***** Extracted information *****

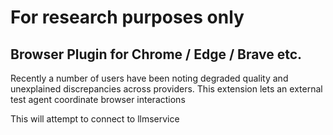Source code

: 
# For research purposes only

## Browser Plugin for Chrome / Edge / Brave etc.

Recently a number of users have been noting degraded quality and unexplained discrepancies across providers. This extension lets an external test agent coordinate
browser interactions

This will attempt to connect to llmservice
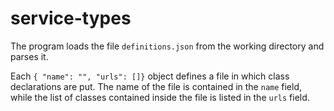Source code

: # service-types

The program loads the file `definitions.json` from the working directory and parses it.

Each `{ "name": "", "urls": []}` object defines a file in which class declarations are put. The name of the file is contained in the `name` field, while the list of classes contained inside the file is listed in the `urls` field.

*****

Required action - Please return, exactly and with pictures omitted, the lines from the line holding "This will attempt to connect to llmservice" through the end of the data above, inclusive.

Solution for this task -
This will attempt to connect to llmservice
Source code

: # service-types

The program loads the file `definitions.json` from the working directory and parses it.

Each `{ "name": "", "urls": []}` object defines a file in which class declarations are put. The name of the file is contained in the `name` field, while the list of classes contained inside the file is listed in the `urls` field.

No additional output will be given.